*Mónica Herranz
Estaban en un restaurante y han vuelto a discutir, el motivo, el mismo de siempre y el cansancio cada vez mayor. Ella reclamaba mientras él negaba, una vez más, la responsabilidad que le tocaba, y no sólo la negaba, sino que trataba de voltear la moneda para culparla a ella, a ella que lo adoraba, sí, a ella que aunque quería, no podía despertar de esa pesadilla dorada.
Podía notar claramente como él en sus argumentos la humillaba, la menospreciaba y la devaluaba y quizá en otros tiempos ella no hubiera dicho nada, pero estaba ya saliendo de ese letargo que la paralizaba.
Aun no estaba lista para responder como lo ameritaba y en su lugar sólo callaba, callaba mientras lo escuchaba y lo miraba. De todas maneras, aunque hubiera querido, no podía pronunciar palabra; un nudo grande y grueso había hecho nido hace tiempo en su garganta.
Sus ojos se tornaron cristalinos, comenzaban a correr las lágrimas, grandes, tristes y desoladas. Hubiese querido decir tanto…hacer tanto…pero estaba paralizada. Notaba cómo dentro de sí la tristeza se tornaba en furia casi descontrolada, pero se contenía, estaban en un lugar público y podía notar cómo la gente la observaba.
No quería llamar la atención, suficientemente mal se encontraba. Él seguía con su discurso, la miraba burlón y con sonrisa mala. -¡Huye!, sal corriendo, deja de escucharlo, déjalo!- era una voz interna que le gritaba. Sentía el impulso, sentía las ganas, pero por más que quisiera estaba como congelada, no era capaz más que de sentir esas tremendas lágrimas mientras bajaba su mirada.
Ella que había sido tan capaz de tanto, ¿cómo era posible que continuara sentada?. Cuanta interna -uno, dos…a la de tres me paro-. – Cuatro, cinco, seis y diez y veinte y trinta y tantos…y seguía sentada-.
Y dejó de escucharlo, la voz de él se había convertido en un murmullo, podía percibir cómo movía la boca y manoteaba, pero a esas alturas ella ya no entendía nada. Ya no lo escuchaba a él, ni al bullicio de fondo de la concurrencia dónde esaban. Se puso en pie y confundida caminó hacia la salida. Como autómata, buscó las llaves de su coche, ya no pensaba. Mecánicamente un pie delante de otro, mirada inundada, confundida, se sentía tan perdida, aunque a la vez sabía perfectamente bien en dónde estaba.

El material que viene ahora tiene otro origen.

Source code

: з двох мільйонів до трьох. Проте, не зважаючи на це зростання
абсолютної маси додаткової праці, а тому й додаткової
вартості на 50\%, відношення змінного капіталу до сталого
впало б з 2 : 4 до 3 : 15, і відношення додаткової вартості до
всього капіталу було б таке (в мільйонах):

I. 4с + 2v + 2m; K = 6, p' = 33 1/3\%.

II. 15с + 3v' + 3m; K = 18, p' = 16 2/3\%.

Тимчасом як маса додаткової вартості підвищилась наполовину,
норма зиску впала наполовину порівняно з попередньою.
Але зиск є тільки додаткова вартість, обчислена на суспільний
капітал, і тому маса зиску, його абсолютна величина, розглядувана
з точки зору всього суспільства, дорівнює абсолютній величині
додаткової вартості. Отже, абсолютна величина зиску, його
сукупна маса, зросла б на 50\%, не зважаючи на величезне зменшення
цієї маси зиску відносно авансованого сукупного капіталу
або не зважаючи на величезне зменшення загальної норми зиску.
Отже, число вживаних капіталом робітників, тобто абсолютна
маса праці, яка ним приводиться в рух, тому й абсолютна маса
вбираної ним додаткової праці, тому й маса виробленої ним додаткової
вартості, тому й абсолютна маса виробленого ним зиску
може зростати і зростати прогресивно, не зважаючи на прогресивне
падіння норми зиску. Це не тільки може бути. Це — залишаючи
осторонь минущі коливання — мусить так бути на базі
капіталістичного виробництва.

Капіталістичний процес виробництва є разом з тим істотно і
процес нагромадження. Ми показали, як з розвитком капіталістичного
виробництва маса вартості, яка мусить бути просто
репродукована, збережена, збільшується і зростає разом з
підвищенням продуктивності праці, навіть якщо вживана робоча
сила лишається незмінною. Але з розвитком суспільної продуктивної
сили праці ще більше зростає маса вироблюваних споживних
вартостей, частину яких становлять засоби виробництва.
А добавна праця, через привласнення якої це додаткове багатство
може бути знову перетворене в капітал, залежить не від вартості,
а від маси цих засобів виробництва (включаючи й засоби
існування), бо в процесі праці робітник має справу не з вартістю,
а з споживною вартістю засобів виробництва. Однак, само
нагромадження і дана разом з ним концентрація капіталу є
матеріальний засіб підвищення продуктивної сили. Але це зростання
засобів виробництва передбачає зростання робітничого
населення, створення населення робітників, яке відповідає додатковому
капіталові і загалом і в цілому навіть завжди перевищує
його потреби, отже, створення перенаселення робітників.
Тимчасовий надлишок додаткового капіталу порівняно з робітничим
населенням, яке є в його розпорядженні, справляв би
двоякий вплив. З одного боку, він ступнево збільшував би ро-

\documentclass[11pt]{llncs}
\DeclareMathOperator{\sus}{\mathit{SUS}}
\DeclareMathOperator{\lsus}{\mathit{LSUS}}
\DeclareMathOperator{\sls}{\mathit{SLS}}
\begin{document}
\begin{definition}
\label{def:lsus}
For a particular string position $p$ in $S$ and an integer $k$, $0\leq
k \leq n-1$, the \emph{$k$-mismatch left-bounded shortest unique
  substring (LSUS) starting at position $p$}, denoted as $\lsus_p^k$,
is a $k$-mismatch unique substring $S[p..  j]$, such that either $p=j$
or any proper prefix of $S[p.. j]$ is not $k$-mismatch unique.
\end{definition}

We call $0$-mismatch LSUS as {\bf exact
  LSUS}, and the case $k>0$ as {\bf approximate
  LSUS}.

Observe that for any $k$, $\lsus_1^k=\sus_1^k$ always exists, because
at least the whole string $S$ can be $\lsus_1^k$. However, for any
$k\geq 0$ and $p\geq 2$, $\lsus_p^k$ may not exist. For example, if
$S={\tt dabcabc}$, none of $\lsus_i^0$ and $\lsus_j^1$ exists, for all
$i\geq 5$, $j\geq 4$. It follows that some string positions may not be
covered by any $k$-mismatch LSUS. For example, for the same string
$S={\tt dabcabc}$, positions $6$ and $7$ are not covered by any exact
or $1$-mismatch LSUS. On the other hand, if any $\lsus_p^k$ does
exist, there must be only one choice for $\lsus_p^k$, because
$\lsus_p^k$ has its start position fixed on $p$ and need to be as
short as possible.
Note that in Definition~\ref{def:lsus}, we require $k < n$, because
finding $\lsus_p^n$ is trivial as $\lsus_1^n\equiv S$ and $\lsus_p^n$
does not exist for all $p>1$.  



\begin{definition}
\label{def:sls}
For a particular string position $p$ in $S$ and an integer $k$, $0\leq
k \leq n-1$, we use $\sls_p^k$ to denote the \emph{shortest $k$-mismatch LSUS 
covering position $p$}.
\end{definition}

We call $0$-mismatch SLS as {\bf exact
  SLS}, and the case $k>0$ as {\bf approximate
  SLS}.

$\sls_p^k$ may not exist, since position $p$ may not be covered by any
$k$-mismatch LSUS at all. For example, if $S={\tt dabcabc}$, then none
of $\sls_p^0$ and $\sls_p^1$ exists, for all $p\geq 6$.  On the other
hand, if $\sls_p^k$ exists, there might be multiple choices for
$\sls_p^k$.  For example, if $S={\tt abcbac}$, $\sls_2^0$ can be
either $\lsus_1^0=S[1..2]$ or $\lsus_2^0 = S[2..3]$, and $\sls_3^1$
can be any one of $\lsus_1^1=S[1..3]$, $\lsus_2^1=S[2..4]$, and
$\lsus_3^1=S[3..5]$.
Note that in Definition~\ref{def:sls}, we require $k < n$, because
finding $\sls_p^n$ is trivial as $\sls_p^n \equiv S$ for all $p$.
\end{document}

Dirección al auto, y en el camino, una frustración que la reventaba, ¡el coche de él la tenía encerrada!. Justo estacionado detrás de ella, pareciera que de una u otra manera, la tenía acorralada. Quiería y lo intentaba, deseaba irse, marcharse esta vez sin volver la mirada, pero aunque había logrado movilizarse sintió que había sido para nada.
Llegó a su coche, abrió la puerta, sintió el golpe de calor en la cara, se subió en él, ventanas cerradas, manos al volante, no podía ir a ningún lado mientras él siguiera detrás, encerrándola. Recuerda haber tenido la vista fija al frente, perdida, desconsolada, recuerda las manos al volante tan pero tan apretadas, recuerda la soledad del momento, la frustración, la ira ahora ya desbordada y recuerda el grito que salió de su alma, en ese momento ya no le importaba quien la mirara, no pudo contenerse más, gritó alto, profundo y fuerte, agitando la cabeza, pataleando y manoteando sin importar el daño que con ello se causaba.
Piernas que pegaban sin ton ni son contra los pedales, mientras sus puños, cerrados, se estrellaban una y otra vez contra el volante y uno de sus codos con la ventana, muñecas lastimadas, pero estaba obnubilada, era como si otra persona fuera ella y ella no estuviera sintiendo nada.
Colapso, colapso y desahogo era por lo que atravesaba. Gritó y golpeó por casi cincuenta segundos hasta que parecia haber salido lo más urgente del dolor que la aquejaba, comenzaba muy poco a poco a volver en sí y recobrar la calma.
Por el retrovisor lo vio venir, paso tranquilo y sonra en la mirada, se subió al coche y con absoluta indiferencia se puso en marcha. Ella por su parte, estaba a punto de realizar su peor jugada. Condujo a casa de aquel otro, el que decía que él sí la quería y la cuidaba. No podía estar más confundida, a él ya lo conocía y sabía que cuando quería la violentaba, aun así necesitaba imperiosamente estar entre sus brazos, necesitaba creer que estaría segura ahí, en su pecho o recostada en su espalda. Sabía que hoy sería así por el reencuentro…¡quién sabe mañana!.